• WHAT YOU WILL DO
Among the entries below, find the line with "metric $N_J$ satisfying", then quote it and each following line up to and including the line with "The present library", and nothing else.

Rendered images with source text
- Opening Delimiter -

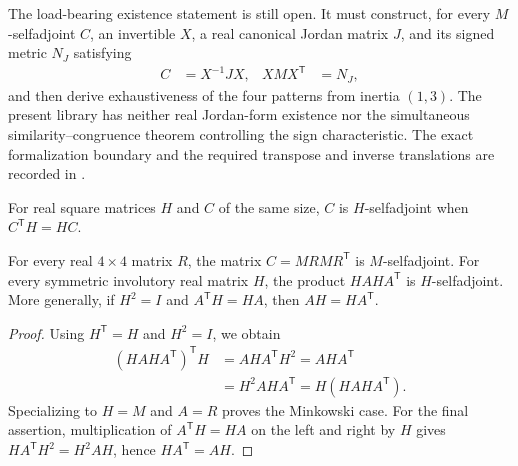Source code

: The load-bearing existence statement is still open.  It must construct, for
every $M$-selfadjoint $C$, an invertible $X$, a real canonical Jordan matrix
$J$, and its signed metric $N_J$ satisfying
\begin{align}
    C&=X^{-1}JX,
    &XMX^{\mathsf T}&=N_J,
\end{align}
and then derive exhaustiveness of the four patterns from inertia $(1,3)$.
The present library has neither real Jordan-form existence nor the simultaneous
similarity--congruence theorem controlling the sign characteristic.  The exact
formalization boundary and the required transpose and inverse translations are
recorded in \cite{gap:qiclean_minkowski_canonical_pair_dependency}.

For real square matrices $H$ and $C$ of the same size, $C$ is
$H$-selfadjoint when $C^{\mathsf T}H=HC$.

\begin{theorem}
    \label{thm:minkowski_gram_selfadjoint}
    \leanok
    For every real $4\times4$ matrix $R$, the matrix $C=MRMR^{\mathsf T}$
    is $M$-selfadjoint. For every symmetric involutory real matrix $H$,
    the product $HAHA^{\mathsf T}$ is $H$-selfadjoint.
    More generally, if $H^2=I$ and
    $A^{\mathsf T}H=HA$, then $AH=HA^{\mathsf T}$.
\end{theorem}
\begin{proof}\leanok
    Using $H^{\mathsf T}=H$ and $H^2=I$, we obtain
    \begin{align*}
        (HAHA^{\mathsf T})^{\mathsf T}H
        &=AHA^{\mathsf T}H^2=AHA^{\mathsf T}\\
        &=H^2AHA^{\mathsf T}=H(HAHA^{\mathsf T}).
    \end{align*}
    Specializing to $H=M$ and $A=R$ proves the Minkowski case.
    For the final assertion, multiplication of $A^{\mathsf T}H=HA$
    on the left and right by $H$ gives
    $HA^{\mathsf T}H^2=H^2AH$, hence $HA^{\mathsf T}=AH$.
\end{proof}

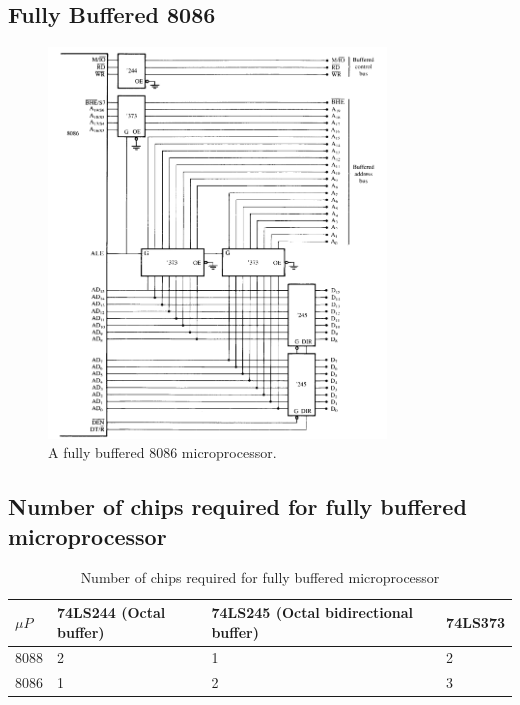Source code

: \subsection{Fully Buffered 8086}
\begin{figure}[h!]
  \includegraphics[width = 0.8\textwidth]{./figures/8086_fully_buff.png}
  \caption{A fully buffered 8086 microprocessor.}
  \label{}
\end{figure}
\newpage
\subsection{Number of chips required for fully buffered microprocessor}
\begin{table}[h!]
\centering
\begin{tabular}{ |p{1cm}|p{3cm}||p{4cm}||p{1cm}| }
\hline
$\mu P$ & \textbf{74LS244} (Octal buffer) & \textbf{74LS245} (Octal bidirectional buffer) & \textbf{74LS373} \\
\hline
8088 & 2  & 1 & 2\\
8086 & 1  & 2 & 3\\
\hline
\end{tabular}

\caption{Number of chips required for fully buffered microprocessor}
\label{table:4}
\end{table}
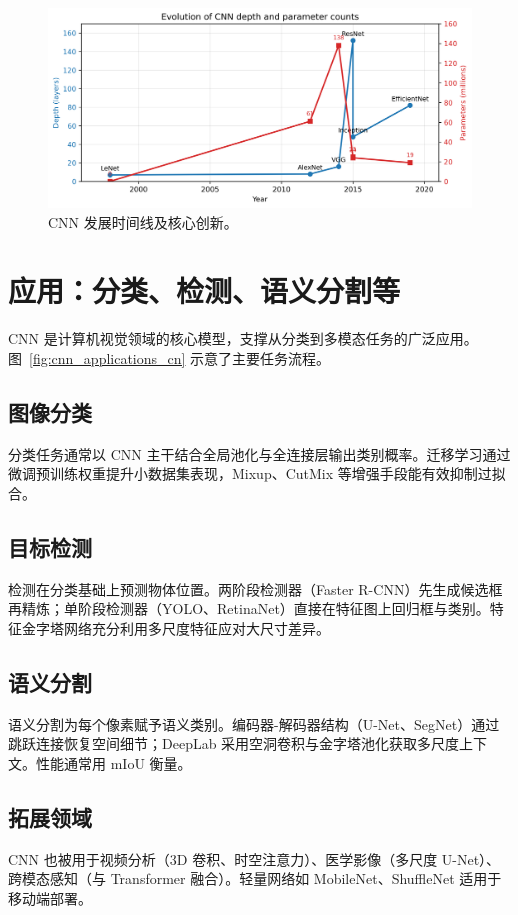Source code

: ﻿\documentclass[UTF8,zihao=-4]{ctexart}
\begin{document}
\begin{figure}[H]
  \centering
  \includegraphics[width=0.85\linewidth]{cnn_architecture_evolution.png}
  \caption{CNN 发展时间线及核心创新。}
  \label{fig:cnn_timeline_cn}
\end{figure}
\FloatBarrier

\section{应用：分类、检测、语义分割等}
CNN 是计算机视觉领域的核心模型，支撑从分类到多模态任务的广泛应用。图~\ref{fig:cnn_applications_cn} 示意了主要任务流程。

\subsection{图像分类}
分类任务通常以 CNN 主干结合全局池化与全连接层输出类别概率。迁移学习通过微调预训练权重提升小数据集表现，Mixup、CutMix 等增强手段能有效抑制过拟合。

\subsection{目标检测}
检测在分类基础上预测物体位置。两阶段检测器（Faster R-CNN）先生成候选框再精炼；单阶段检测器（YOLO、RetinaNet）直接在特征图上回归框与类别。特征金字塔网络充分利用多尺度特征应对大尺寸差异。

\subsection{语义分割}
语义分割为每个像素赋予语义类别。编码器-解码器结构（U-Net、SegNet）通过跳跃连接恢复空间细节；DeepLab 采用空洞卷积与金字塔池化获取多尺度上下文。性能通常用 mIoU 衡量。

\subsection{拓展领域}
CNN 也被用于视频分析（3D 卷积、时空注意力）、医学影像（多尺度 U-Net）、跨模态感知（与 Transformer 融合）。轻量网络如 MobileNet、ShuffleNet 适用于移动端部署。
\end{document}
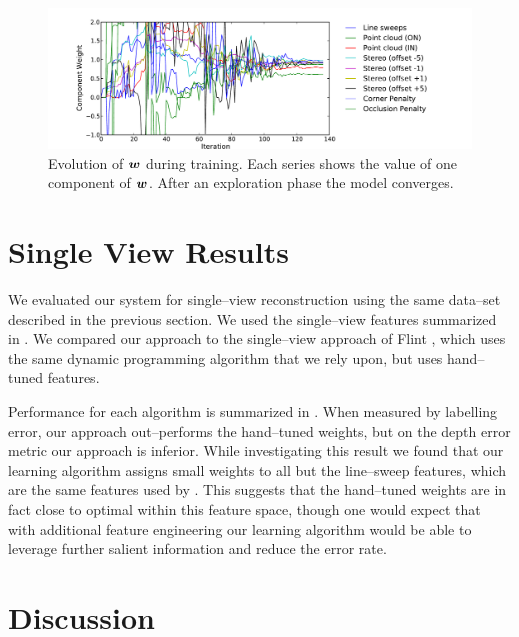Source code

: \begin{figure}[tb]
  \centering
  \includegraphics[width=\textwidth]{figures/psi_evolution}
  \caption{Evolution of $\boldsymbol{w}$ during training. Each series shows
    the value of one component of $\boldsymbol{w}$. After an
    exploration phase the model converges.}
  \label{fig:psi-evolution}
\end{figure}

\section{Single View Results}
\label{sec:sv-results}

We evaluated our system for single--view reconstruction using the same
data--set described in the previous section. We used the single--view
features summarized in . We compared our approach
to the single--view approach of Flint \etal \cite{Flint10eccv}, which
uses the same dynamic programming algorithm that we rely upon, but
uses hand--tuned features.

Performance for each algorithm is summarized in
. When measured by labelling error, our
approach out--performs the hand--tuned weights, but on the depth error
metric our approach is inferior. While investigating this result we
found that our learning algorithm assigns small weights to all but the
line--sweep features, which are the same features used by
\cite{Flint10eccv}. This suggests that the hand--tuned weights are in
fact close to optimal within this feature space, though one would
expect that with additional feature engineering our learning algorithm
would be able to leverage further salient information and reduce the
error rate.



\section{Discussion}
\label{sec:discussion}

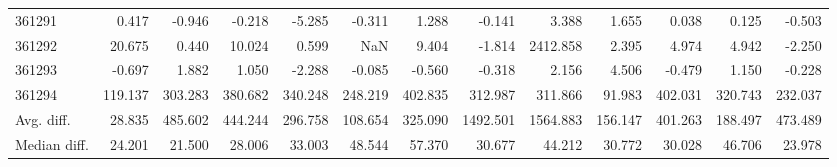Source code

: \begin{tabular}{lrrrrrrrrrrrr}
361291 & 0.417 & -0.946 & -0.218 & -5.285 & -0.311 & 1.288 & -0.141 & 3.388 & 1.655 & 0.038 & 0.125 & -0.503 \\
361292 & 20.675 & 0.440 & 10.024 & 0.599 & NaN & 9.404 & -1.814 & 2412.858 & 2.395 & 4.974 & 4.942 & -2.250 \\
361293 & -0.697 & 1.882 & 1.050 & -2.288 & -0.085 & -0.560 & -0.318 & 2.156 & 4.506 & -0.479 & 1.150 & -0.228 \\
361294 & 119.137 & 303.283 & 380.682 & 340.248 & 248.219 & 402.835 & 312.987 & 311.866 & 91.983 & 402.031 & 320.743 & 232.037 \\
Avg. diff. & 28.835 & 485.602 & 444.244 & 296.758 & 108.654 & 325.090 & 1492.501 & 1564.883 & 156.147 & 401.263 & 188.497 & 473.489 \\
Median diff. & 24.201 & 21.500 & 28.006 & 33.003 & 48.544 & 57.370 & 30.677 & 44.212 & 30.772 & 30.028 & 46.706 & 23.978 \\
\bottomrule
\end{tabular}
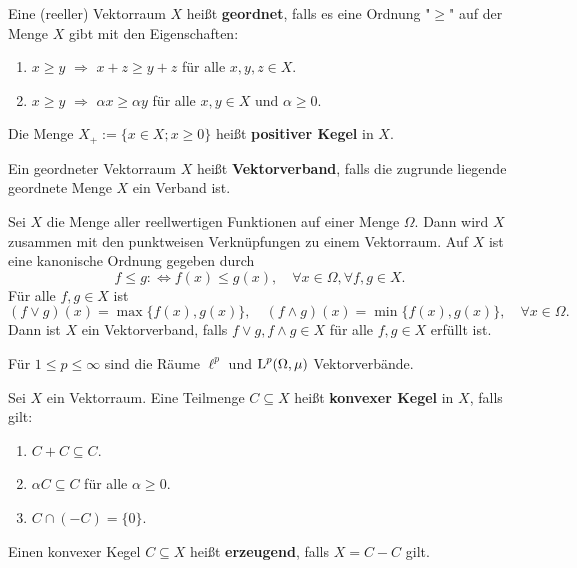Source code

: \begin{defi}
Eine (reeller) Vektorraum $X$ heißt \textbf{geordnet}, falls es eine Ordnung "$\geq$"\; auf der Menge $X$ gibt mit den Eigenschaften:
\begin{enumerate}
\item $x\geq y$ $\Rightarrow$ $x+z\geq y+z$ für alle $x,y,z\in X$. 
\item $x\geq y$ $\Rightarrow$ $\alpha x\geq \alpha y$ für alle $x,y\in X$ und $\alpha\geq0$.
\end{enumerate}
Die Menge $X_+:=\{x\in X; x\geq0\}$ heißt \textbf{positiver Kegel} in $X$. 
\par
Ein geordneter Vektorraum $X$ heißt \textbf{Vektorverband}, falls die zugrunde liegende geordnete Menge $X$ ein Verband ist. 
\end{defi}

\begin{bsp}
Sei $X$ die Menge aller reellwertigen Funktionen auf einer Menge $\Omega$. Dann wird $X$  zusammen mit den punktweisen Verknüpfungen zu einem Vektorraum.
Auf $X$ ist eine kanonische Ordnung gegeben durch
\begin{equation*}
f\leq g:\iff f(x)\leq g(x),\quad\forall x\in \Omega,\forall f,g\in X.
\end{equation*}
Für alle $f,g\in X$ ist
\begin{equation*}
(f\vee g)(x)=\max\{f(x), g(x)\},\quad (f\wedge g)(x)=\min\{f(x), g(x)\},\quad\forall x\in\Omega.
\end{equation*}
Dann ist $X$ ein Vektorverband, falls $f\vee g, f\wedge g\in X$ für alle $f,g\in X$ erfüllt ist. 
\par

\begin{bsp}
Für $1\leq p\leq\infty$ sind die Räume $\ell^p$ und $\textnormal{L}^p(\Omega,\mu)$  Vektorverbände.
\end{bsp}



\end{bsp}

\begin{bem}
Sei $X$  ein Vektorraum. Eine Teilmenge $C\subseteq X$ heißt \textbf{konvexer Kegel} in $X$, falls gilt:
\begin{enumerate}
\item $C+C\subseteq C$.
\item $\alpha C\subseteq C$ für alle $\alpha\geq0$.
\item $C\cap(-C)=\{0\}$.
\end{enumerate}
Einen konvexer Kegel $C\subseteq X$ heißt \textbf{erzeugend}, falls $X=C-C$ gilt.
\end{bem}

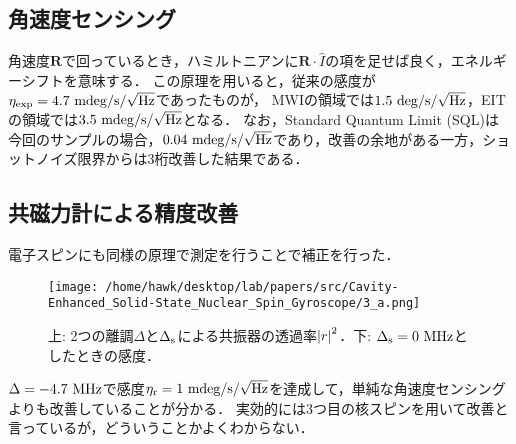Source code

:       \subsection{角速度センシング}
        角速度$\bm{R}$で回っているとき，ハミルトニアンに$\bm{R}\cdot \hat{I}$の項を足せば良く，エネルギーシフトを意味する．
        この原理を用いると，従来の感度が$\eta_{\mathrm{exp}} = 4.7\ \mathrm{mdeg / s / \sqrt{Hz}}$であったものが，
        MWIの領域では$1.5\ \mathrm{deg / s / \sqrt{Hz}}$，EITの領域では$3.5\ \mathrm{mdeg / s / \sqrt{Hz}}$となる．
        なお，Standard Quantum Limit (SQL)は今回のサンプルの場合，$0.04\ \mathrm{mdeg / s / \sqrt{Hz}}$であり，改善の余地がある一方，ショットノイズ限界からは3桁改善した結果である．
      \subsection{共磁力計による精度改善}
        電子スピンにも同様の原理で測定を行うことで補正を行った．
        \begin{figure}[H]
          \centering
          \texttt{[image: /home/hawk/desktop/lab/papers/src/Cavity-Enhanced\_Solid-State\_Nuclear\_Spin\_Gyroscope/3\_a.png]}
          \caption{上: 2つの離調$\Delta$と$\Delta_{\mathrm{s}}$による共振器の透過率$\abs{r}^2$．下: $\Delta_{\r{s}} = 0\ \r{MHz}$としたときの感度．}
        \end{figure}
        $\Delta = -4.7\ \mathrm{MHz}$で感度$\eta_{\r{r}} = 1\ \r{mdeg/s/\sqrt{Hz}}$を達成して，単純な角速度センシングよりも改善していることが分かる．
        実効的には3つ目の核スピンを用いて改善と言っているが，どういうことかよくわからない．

- Closing Delimiter -

• ANSWER TO THE EXERCISE
$J$, and its signed metric $N_J$ satisfying
\begin{align}
    C&=X^{-1}JX,
    &XMX^{\mathsf T}&=N_J,
\end{align}
and then derive exhaustiveness of the four patterns from inertia $(1,3)$.
The present library has neither real Jordan-form existence nor the simultaneous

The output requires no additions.